Communities would be forced to adapt to the local environment in terms of what food and materials they could produce (which in the area I live would be little more than sheep farming, possibly some quarrying of sandstone, granite and tin). There would probably be a new reliance on gathering of wild foods and materials and maybe a new market for items scavenged from old population centres.

I think perhaps one of greatest  issues would be the loss of medical expertise and supplies. Infant mortality would certainly rise, accompanied by a reduction in life expectancy. Lack of basics such as antibiotics would make even minor injuries potentially fatal. Also with the lack of any vaccination or control programs there would be a surge in re-emergant diseases, as the level of herd immunity in the population declines. Unclean water and poor sanitation would lead to epidemics of water bourne diseases such as cholera.

It would be a very difficult struggle for humanity.

(Oh and yes my bad on that calculation earlier. The decimal point will one day be my downfall)
Title: Re: Could humanity survive if 99.9% of humans were wiped out?
Post by: Nizzle on 19/01/2012 06:16:02
I think, since electricity has become so crucial in our current society, that windmill generators,  hydroelectric power plants and other electricity generating structures that do not require resources to be kept running will become the nuclei for communities after the apocalypse.
Title: Re: Could humanity survive if 99.9% of humans were wiped out?
Post by: Sprool on 20/01/2012 14:55:37
I think, since electricity has become so crucial in our current society, that windmill generators,  hydroelectric power plants and other electricity generating structures that do not require resources to be kept running will become the nuclei for communities after the apocalypse.
Surely if our 'current society' is put through such an apocalyptic change, then the old values abpout what is so important will no longer apply? If everything electrical ceases to function then wind farms and hydroelectrics will also have little value.
Title: Re: Could humanity survive if 99.9% of humans were wiped out?
Post by: CliffordK on 20/01/2012 16:19:29
Depending on how it would happen, one would have to learn to redistribute the wealth of the dead, without devolving into complete anarchy, and still respect the rights of the living.

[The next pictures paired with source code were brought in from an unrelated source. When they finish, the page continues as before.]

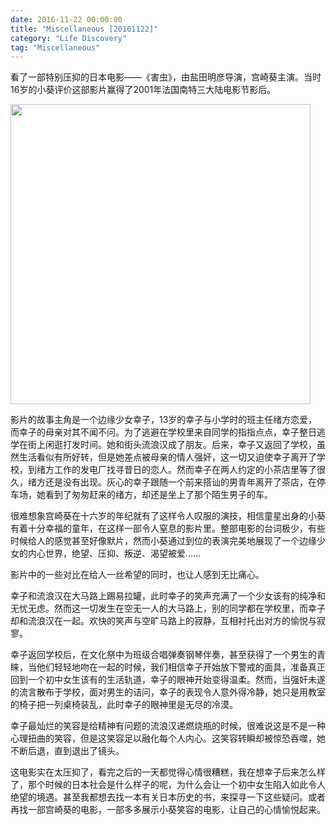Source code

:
 ```yaml
---
date: 2016-11-22 00:00:00
title: "Miscellaneous [20161122]"
category: "Life Discovery"
tag: "Miscellaneous"
---
```


看了一部特别压抑的日本电影——《害虫》，由盐田明彦导演，宫崎葵主演。当时16岁的小葵评价这部影片赢得了2001年法国南特三大陆电影节影后。

<img class="img-responsive center-block" src="https://raw.githubusercontent.com/joshua19881228/my_blogs/master/Life_Discovery/Miscellaneous/figures/Harmful_Insect.jpeg" alt="" width="480"/>

影片的故事主角是一个边缘少女幸子，13岁的幸子与小学时的班主任绪方恋爱，而幸子的母亲对其不闻不问。为了逃避在学校里来自同学的指指点点，幸子整日逃学在街上闲逛打发时间。她和街头流浪汉成了朋友。后来，幸子又返回了学校，虽然生活看似有所好转，但是她差点被母亲的情人强奸，这一切又迫使幸子离开了学校，到绪方工作的发电厂找寻昔日的恋人。然而幸子在两人约定的小茶店里等了很久，绪方还是没有出现。灰心的幸子跟随一个前来搭讪的男青年离开了茶店，在停车场，她看到了匆匆赶来的绪方，却还是坐上了那个陌生男子的车。

很难想象宫崎葵在十六岁的年纪就有了这样令人叹服的演技，相信童星出身的小葵有着十分幸福的童年，在这样一部令人窒息的影片里。整部电影的台词极少，有些时候给人的感觉甚至好像默片，然而小葵通过到位的表演完美地展现了一个边缘少女的内心世界，绝望、压抑、叛逆、渴望被爱……

影片中的一些对比在给人一丝希望的同时，也让人感到无比痛心。

幸子和流浪汉在大马路上踢易拉罐，此时幸子的笑声充满了一个少女该有的纯净和无忧无虑。然而这一切发生在空无一人的大马路上，别的同学都在学校里，而幸子却和流浪汉在一起。欢快的笑声与空旷马路上的寂静，互相衬托出对方的愉悦与寂寥。

幸子返回学校后，在文化祭中为班级合唱弹奏钢琴伴奏，甚至获得了一个男生的青睐，当他们轻轻地吻在一起的时候，我们相信幸子开始放下警戒的面具，准备真正回到一个初中女生该有的生活轨道，幸子的眼神开始变得温柔。然而，当强奸未遂的流言散布于学校，面对男生的诘问，幸子的表现令人意外得冷静，她只是用教室的椅子把一列桌椅装乱，此时幸子的眼神里是无尽的冷漠。

幸子最灿烂的笑容是给精神有问题的流浪汉递燃烧瓶的时候，很难说这是不是一种心理扭曲的笑容，但是这笑容足以融化每个人内心。这笑容转瞬却被惊恐吞噬，她不断后退，直到退出了镜头。

这电影实在太压抑了，看完之后的一天都觉得心情很糟糕，我在想幸子后来怎么样了，那个时候的日本社会是什么样子的呢，为什么会让一个初中女生陷入如此令人绝望的境遇。甚至我都想去找一本有关日本历史的书，来探寻一下这些疑问。或者再找一部宫崎葵的电影，一部多多展示小葵笑容的电影，让自己的心情愉悦起来。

As long as the equipment could be maintained, one farmer could still feed 1000 people which would mean people could continue specialized tasks.  '

Many of the big hydroelectric installations should last 100 years with minimal maintenance, although the power distribution grids would require periodic maintenance which could overwhelm a "skeleton crew".  One might choose to relocate and rebuild some industry near the power generation facilities.

Perhaps the longevity of the race would depend on whether we have visionaries looking towards the future, or if everyone just chooses to fend for themselves, and live off of the past.

After all, if one could collect 1000 toasters, when would one have to make a new one?
Title: Re: Could humanity survive if 99.9% of humans were wiped out?
Post by: Donnah on 30/01/2012 04:17:24
We need to hope that included in the surviving .1% are staff of nuclear facilities. 

http://en.wikipedia.org/wiki/List_of_nuclear_reactors

You might be as surprised as I was to see how many there are.